To Label Encode or One Hot Encode?

machinethink · October 8, 2017, 7:01pm

It depends on the machine learning algorithm you’re using. For a decision tree, it’s OK to encode categories using ordinal values (0, 1, 2, 3, etc). For an algorithm that learns a weight for each variable it’s not OK.

Let’s say we have a category animal with three possible types: cow, goat, and pig. If we were to encode this as:

cow  0
goat 1
pig  2

then a decision tree could write rules such as:

if animal == 0 then
  do cow stuff
else if animal == 1 then
  do goat stuff
else if animal == 2 then
  do pig stuff

So there’s no problem there.

However, let’s say we have a logistic regression classifier or a neural network. Now the algorithm learns something like this:

prediction = weight * animal + ... + bias

In this case, if the animal is a pig, the predicted value will be higher than if it is a goat, and much higher than if it were a cow. The same weight is used for three different things. So here it’s not a good idea to use ordinal values to encode the categories.

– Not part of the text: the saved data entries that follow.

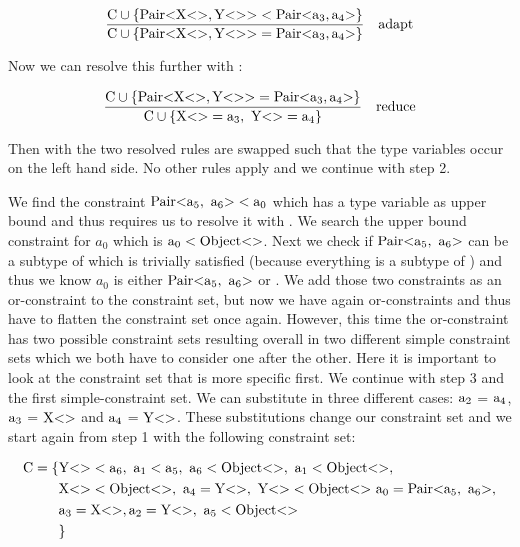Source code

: \begin{align*}
    \frac{\text{C} \cup \{ \text{Pair} \text{<} \text{X} \text{<}  \text{>}, \text{Y} \text{<}  \text{>} \text{>} < \text{Pair} \text{<} \text{a}_{3}, \text{a}_{4} \text{>} \} }{\text{C} \cup \{ \text{Pair} \text{<} \text{X} \text{<}  \text{>}, \text{Y} \text{<}  \text{>} \text{>} = \text{Pair} \text{<} \text{a}_{3}, \text{a}_{4} \text{>} \} } \quad \text{adapt}
\end{align*}

Now we can resolve this further with :

\begin{align*}
    \frac{\cand \{ \nvtt{Pair}{\nvtt{X}{}, \nvtt{Y}{}} = \nvtt{Pair}{\fa{3}, \fa{4}} \} }{\cand \{ \nvtt{X}{} = \fa{3}, \ \nvtt{Y}{} = \fa{4} \} } \quad \text{reduce}
\end{align*}

Then with  the two resolved rules are swapped such that the type variables  occur on the left hand side.
No other rules apply and we continue with step 2.

We find the constraint $\text{Pair} \text{<} \text{a}_{5}, \ \text{a}_{6} \text{>} < \text{a}_{0}$ which has a type variable as upper bound and thus requires us to resolve it with . We search the upper bound constraint for $a_0$ which is $\text{a}_{0} < \text{Object} \text{<}  \text{>}$.
Next we check if $\nvtt{Pair}{\fa{5}, \ \fa{6}}$ can be a subtype of  which is trivially satisfied (because everything is a subtype of ) and thus we know $a_0$ is either $\nvtt{Pair}{\fa{5}, \ \fa{6}}$ or . We add those two constraints as an or-constraint
to the constraint set, but now we have again or-constraints and thus have to flatten the constraint set once again. However, this time the or-constraint has two possible constraint sets resulting overall in two different simple constraint sets which we both have to consider one after the other.
Here it is important to look at the constraint set that is more specific first. We continue with step 3 and the first simple-constraint set. We can substitute in three different cases: $\text{a}_{2}$ = $\text{a}_{4}$, $\text{a}_{3}$ = $\text{X} \text{<}  \text{>}$ and $\text{a}_{4}$ =  $\text{Y} \text{<}  \text{>}$.
These substitutions change our constraint set and we start again from step 1 with the following constraint set:

\begin{align*}
    \text{C} = \{& \nvtt{Y}{} < \fa{6}, \ \fa{1} < \fa{5}, \ \fa{6} < \nvtt{Object}{}, \ \fa{1} < \nvtt{Object}{}, \\
    &\nvtt{X}{} < \nvtt{Object}{}, \ \fa{4} = \nvtt{Y}{}, \ \nvtt{Y}{} < \nvtt{Object}{} \ \fa{0} = \nvtt{Pair}{\fa{5}, \ \fa{6}}, \\
    &\fa{3} = \nvtt{X}{}, \fa{2} = \nvtt{Y}{}, \ \fa{5} < \nvtt{Object}{} \\
    &\}
\end{align*}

Instead, we want to use an encoding where the distance between cow, goat, and pig is equal:

cow  [1, 0, 0]
goat [0, 1, 0]
pig  [0, 0, 1]

This is one-hot encoding. Note that if you treat each of these as a vector, the distance between each pair of animals is always sqrt(2) (for Euclidian or L2-distance), or 1 (for L1-distance).

What the ML algorithm learns is now:

prediction = weight_cow * cow + weight_goat * goat + weight_pig * pig + ... + bias

Since only one of these at a time (cow, goat, or pig) can ever be 1, only one weight gets used and we can learn a weight for each individual type of animal.

As I mentioned, we can actually leave out one of these categories:

cow  [1, 0]
goat [0, 1]
pig  [0, 0]

The absence of cow and goat implies the thing is a pig. The distance between cow and goat is still sqrt(2) (or 1 if you’re using L1-distance) but between cow and pig it is 1. The square root of 2 is slightly larger than 1, but close enough. Plus it probably won’t matter if you look at what the ML algorithm now learns:

prediction = weight_cow * cow + weight_goat * goat + ... + bias

Here, the pig does not have its own weight. Is that a problem? To be honest, I don’t understand the mechanics of this enough, but I guess the bias term plays a role here.

Anyway… your question was about male vs female. You could encode it as:

male   [1, 0]
female [0, 1]

That would certainly work. The ML algorithm learns:

prediction = weight_male * male + weight_female * female + ... + bias

But let’s say you’re encoding at as male = 1, female = 0, then what the ML algorithm learns is this:

prediction = weight_male * male + ... + bias

This is fine, since it can assign a large (positive or negative) weight for when being male is important to the prediction, and a small weight but large bias for when being female is more important than being male.

Of course, in a real classifier the formula for the prediction is more complicated (it probably won’t make decisions based on just male/female but the combination of male/female with other features), but the point is that with just two categories, 1 and 0 are enough for the classifier to make a useful distinction. You could also use 1 and -1, or 100 and 0, or 100 and -100, as long as the two values are different.

I hope this makes sense.